Take the records below from their first line through the line holding "particular. Indeed a", and set each of those lines down exactly, without pictures.

Dataset entries:
= = = = = = =

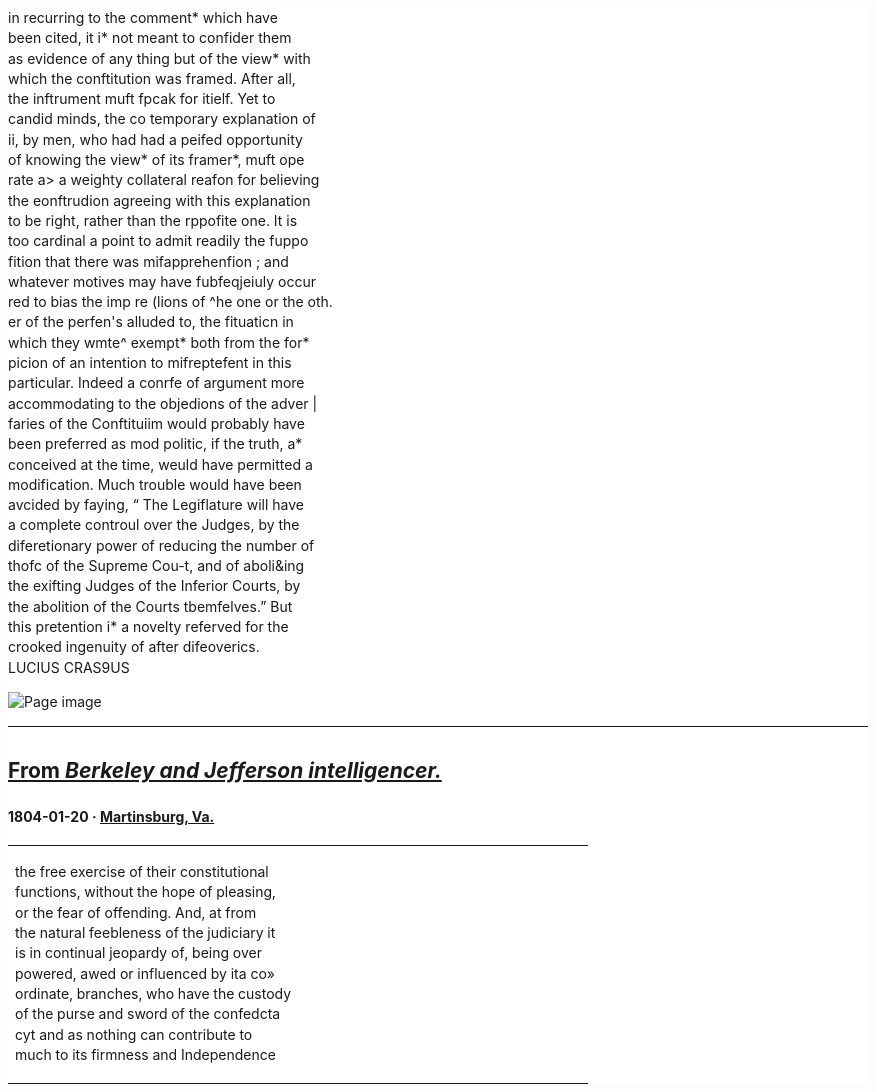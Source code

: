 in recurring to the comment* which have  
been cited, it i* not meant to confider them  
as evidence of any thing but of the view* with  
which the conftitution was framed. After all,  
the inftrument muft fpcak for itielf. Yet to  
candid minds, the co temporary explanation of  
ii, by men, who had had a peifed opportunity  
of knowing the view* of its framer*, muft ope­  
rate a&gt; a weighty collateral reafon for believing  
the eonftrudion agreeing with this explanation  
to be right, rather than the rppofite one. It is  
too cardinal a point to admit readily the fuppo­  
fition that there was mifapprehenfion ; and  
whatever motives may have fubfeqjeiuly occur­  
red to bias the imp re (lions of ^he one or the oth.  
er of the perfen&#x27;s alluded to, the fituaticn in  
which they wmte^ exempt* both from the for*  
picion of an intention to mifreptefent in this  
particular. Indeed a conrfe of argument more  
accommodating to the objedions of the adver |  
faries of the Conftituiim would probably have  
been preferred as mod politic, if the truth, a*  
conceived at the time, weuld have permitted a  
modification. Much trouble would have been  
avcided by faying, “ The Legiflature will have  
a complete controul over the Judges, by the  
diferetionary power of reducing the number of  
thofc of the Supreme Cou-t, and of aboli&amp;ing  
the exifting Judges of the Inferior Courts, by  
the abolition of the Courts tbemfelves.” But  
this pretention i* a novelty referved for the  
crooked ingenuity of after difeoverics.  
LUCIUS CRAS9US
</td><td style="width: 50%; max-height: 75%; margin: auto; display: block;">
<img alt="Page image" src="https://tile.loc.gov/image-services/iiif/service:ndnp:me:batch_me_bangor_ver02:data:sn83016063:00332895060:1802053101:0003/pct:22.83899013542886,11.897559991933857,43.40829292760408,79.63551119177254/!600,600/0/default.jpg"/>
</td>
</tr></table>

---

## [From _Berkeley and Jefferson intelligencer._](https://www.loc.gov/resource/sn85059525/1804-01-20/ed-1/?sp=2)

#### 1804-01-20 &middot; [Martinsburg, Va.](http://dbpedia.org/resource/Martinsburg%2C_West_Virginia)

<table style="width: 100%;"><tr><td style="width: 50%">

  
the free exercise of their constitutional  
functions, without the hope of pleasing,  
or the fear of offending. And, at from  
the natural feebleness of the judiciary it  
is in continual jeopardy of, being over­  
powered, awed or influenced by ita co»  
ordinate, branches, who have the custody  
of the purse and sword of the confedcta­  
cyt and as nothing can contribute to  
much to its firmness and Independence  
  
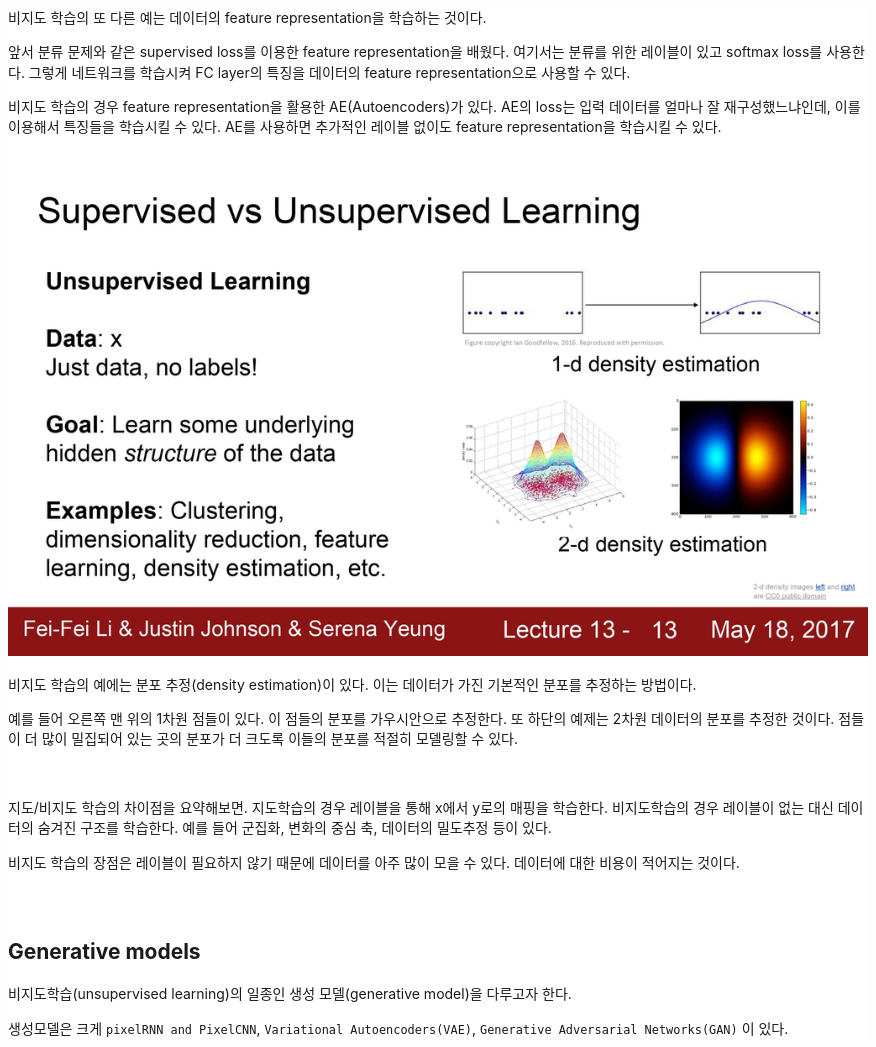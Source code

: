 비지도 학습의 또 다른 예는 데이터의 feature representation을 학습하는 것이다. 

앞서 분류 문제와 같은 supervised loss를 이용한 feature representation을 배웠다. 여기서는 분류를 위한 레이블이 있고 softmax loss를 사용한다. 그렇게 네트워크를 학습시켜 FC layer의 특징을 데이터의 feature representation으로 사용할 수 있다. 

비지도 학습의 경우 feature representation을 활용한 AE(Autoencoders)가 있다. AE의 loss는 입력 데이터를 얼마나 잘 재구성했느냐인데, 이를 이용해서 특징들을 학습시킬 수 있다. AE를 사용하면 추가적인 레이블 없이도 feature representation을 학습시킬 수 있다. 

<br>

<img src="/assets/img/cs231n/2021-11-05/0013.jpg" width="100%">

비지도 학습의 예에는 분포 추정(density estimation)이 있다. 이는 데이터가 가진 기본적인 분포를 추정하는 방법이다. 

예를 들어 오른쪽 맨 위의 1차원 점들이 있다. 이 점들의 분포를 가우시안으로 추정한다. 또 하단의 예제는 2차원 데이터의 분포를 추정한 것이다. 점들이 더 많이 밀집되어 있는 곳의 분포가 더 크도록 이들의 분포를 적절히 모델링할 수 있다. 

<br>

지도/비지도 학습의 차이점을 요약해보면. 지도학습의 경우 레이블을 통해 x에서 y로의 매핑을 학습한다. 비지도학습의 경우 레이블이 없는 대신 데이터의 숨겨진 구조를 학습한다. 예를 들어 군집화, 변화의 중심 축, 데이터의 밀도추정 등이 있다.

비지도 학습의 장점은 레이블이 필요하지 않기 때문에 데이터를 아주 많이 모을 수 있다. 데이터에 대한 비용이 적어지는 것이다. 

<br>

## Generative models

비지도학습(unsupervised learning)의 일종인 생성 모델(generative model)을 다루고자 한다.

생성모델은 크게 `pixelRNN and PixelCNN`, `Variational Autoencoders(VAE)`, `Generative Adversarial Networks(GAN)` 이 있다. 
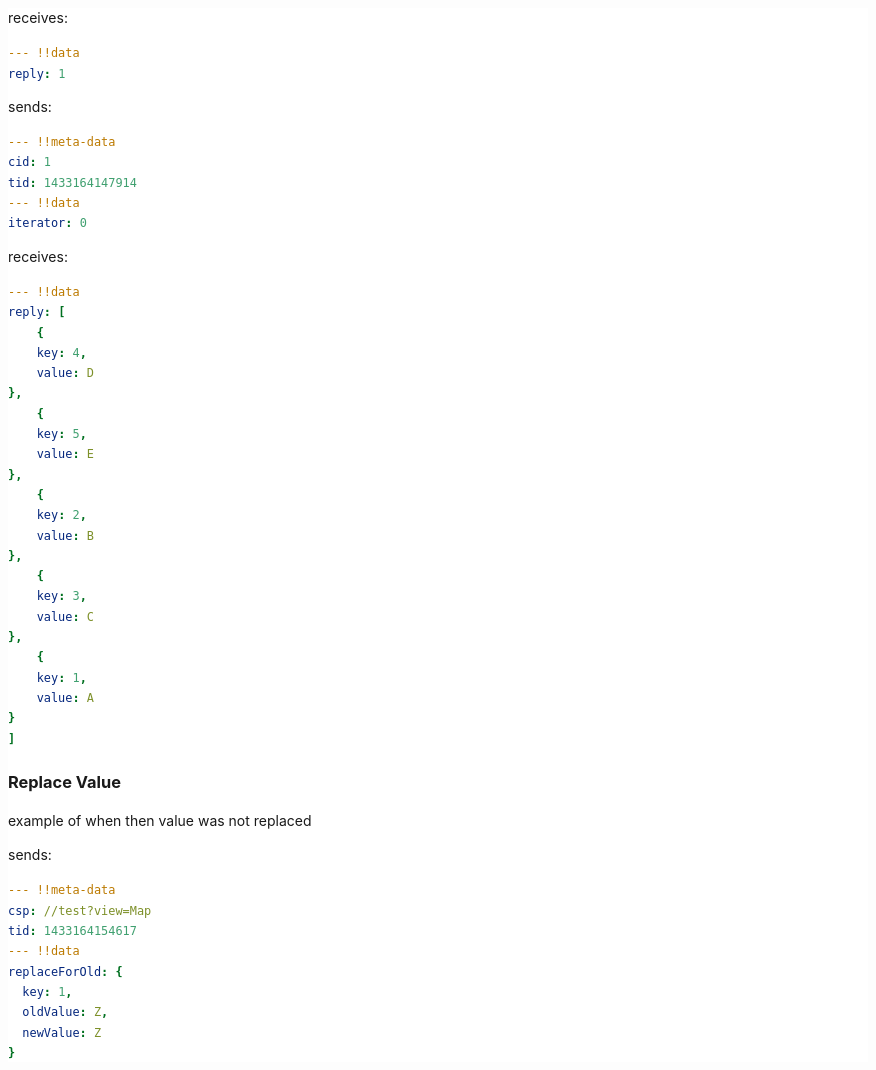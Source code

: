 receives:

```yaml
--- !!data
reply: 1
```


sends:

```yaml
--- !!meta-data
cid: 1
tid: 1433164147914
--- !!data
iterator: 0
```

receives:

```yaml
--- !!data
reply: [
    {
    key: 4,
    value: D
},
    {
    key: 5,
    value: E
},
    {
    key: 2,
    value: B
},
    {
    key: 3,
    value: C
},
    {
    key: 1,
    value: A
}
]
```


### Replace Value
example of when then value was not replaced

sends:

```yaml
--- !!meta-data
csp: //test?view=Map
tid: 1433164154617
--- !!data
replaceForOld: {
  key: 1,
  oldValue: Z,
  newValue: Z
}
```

= = = = = = =

> RESPONSE AREA
Source code

: in recurring to the comment* which have  
been cited, it i* not meant to confider them  
as evidence of any thing but of the view* with  
which the conftitution was framed. After all,  
the inftrument muft fpcak for itielf. Yet to  
candid minds, the co temporary explanation of  
ii, by men, who had had a peifed opportunity  
of knowing the view* of its framer*, muft ope­  
rate a&gt; a weighty collateral reafon for believing  
the eonftrudion agreeing with this explanation  
to be right, rather than the rppofite one. It is  
too cardinal a point to admit readily the fuppo­  
fition that there was mifapprehenfion ; and  
whatever motives may have fubfeqjeiuly occur­  
red to bias the imp re (lions of ^he one or the oth.  
er of the perfen&#x27;s alluded to, the fituaticn in  
which they wmte^ exempt* both from the for*  
picion of an intention to mifreptefent in this  
particular. Indeed a conrfe of argument more  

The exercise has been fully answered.